I do see a lot of opportunity in the intranet and business logic space. There are some interesting open-source CRM systems, and I’ve been using Drupal to solve some contract management hassles. I also know of some Drupal projects designed to run server management, which have some interesting potential.

The other big thing that needs to come out of the open-source CMS space is a workable model for web-to-print workflow. The application that nails that will make a giant leap forward.

For those of you who read all the way to the end, come to DrupalCON Boston and the News Industry meetup, March 3rd - 6th. I’ll be happy to talk Drupal, open source, and newspapers with you.

Drupal and journalism

I like it when other folks go on rants so that I don’t have to.

Poynter Online columnist Amy Gahran lets fly at journalism schools who teach students to use DreamWeaver:

Dreamweaver is a decent Web design and development tool. However, it’s not very relevant to journalism, because it does not include a robust content management system! Apparently, this j-school (like many others) offers little or no training in true CMS-based tools. Their online courses focus on Dreamweaver.
….
If your journalism classes are part of a larger communications program, I think clarifying which tools are right for the job is even more important. The journalism class projects should focus on CMS tools like Wordpress or Drupal. Leave the teaching of Dreamweaver to the PR and advertising classes, where it’s much more relevant to the kind of sites created in those disciplines.

For those of you following along, this sentiment is one of the reasons why the Knight Foundation is interested in Drupal.

Knight Foundation coming to DrupalCON Boston

Knight Foundation

You may have heard that the John S. and James L. Knight Foundation will be a Platinum sponsor at DrupalCON Boston March 3rd - 6th.
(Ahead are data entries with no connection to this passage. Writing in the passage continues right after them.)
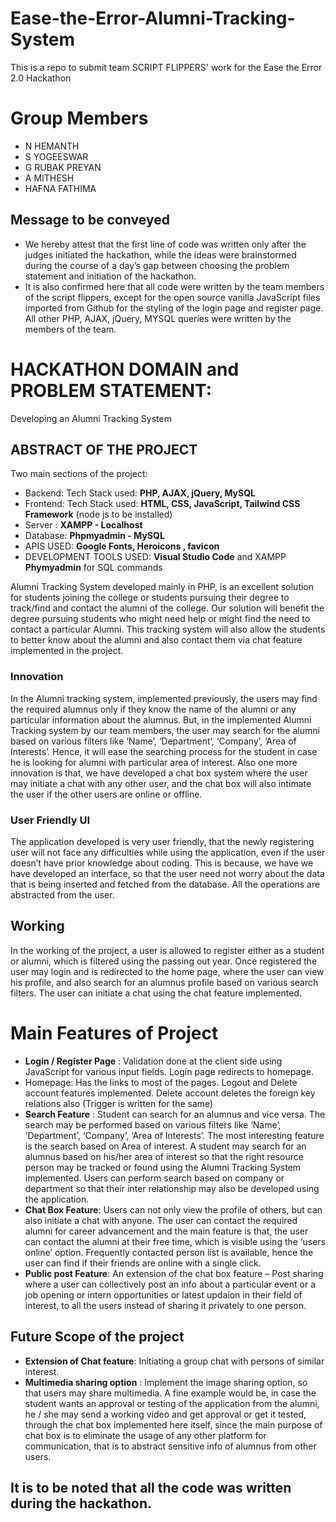 # Ease-the-Error-Alumni-Tracking-System
This is a repo to submit team SCRIPT FLIPPERS' work for the Ease the Error 2.0 Hackathon

# Group Members
- N HEMANTH
- S YOGEESWAR
- G RUBAK PREYAN
- A MITHESH
- HAFNA FATHIMA

## Message to be conveyed

- We hereby attest that the first line of code was written only after the judges initiated the hackathon, while the ideas were brainstormed during the course of a day’s gap between choosing the problem statement and initiation of the hackathon. 
- It is also confirmed here that all code were written by the team members of the script flippers, except for the open source vanilla JavaScript files imported from Github for the styling of the login page and register page. All other PHP, AJAX, jQuery, MYSQL queries were written by the members of the team.

# HACKATHON DOMAIN and PROBLEM STATEMENT: 
Developing an Alumni Tracking System

## ABSTRACT OF THE PROJECT

Two main sections of the project: 
- Backend: Tech Stack used:  **PHP, AJAX, jQuery, MySQL**
- Frontend: Tech Stack used: **HTML, CSS, JavaScript, Tailwind CSS Framework** (node js to be installed) 
- Server : **XAMPP - Localhost**
- Database: **Phpmyadmin - MySQL**
- APIS USED: **Google Fonts, Heroicons , favicon**
- DEVELOPMENT TOOLS USED: **Visual Studio Code** and XAMPP **Phymyadmin** for SQL commands


Alumni Tracking System developed mainly in PHP, is an excellent solution for students joining the college or students pursuing their degree to track/find and contact the alumni of the college.
Our solution will benefit the degree pursuing students who might need help or might find the need to contact a particular Alumni. This tracking system will also allow the students to better know about the alumni and also contact them via chat feature implemented in the project. 

### Innovation

In the Alumni tracking system, implemented previously, the users may find the required alumnus only if they know the name of the alumni or any particular information about the alumnus. But, in the implemented Alumni Tracking system by our team members, the user may search for the alumni based on various filters like ‘Name’, ‘Department’, ‘Company’, ‘Area of Interests’. Hence, it will ease the searching process for the student in case he is looking for alumni with particular area of interest. Also one more innovation is that, we have developed a chat box system where the user may initiate a chat with any other user, and the chat box will also intimate the user if the other users are online or offline. 

### User Friendly UI

The application developed is very user friendly, that the newly registering user will not face any difficulties while using the application, even if the user doesn’t have prior knowledge about coding. This is because, we have we have developed an interface, so that the user need not worry about the data that is being inserted and fetched from the database. All the operations are abstracted from the user. 

## Working

In the working of the project, a user is allowed to register either as a student or alumni, which is filtered using the passing out year. Once registered the user may login and is redirected to the home page, where the user can view his profile, and also search for an alumnus profile based on various search filters. The user can initiate a chat using the chat feature implemented.

# Main Features of Project

- **Login / Register Page** : Validation done at the client side using JavaScript for various input fields. Login page redirects to homepage.
- Homepage: Has the links to most of the pages. Logout and Delete account features implemented. Delete account deletes the foreign key relations also (Trigger is written for the same) 
- **Search Feature** : Student can search for an alumnus and vice versa. The search may be performed based on various filters like ‘Name’, ‘Department’, ‘Company’, ‘Area of Interests’. The most interesting feature is the search based on Area of interest. A student may search for an alumnus based on his/her area of interest so that the right resource person may be tracked or found using the Alumni Tracking System implemented. Users can perform search based on company or department so that their inter relationship may also be developed using the application. 
- **Chat Box Feature**: Users can not only view the profile of others, but can also initiate a chat with anyone. The user can contact the required alumni for career advancement and the main feature is that, the user can contact the alumni at their free time, which is visible using the ‘users online’ option. Frequently contacted person list is available, hence the user can find if their friends are online with a single click.
- **Public post Feature**: An extension of the chat box feature – Post sharing where a user can collectively post an info about a particular event or a job opening or intern opportunities or latest updaion in their field of interest, to all the users instead of sharing it privately to one person.

## Future Scope of the project 
- **Extension of Chat feature**: Initiating a group chat with persons of similar interest.
- **Multimedia sharing option** : Implement the image sharing option, so that users may share multimedia. A fine example would be, in case the student wants an approval or testing of the application from the alumni, he / she may send a working video and get approval or get it tested, through the chat box implemented here itself, since the main purpose of chat box is to eliminate the usage of any other platform for communication, that is to abstract sensitive info of alumnus from other users. 

## It is to be noted that all the code was written during the hackathon.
What you may not know is what the Knight Foundation does and how they are connected to Drupal.

Knight Foundation’s signature work is its Journalism Program. Since 1950, the foundation has invested more than $300 million to advance quality journalism and freedom of expression worldwide. Today, the program focuses on leading journalism excellence into the digital age. We define journalism excellence as the fair, accurate, contextual pursuit of truth. [more]

I spoke to Gary Kebbel, former head of AOL News and current journalism program officer at the foundation. Among his duties, Gary runs the Knight News Challenge, a $25 million contest to find digital news innovations that are used to create community in a given geographic area.

In 2006, Drupal-based projects by Benjamin Melançon and Lisa Williams were both funded by News Challenge grants.

2007 was the second year of the Challenge, and while the winners won’t be announced until May 14-16 at the Interactive Media Conference in Las Vegas, Gary tells me that this year featured a large number of outstanding Drupal proposals.

Since the Knight Foundation is a strong believer in Open Source and sees great potential in Drupal, Gary thought that DrupalCON was a perfect chance to:

  • Explore the Drupal community
  • Give back to Open Souce through funding
  • Announce the next big initiative

Now, I can’t say what the next big initiative is — only that it is very exciting for the Drupal community. Over at the Newspapers on Drupal group, we’re thrilled to have the Knight Foundation involved.

Gary and I are planning a session at the conference to discuss the Knight Foundation, and we are both going to be at the News Industry meetup on Monday the 3rd.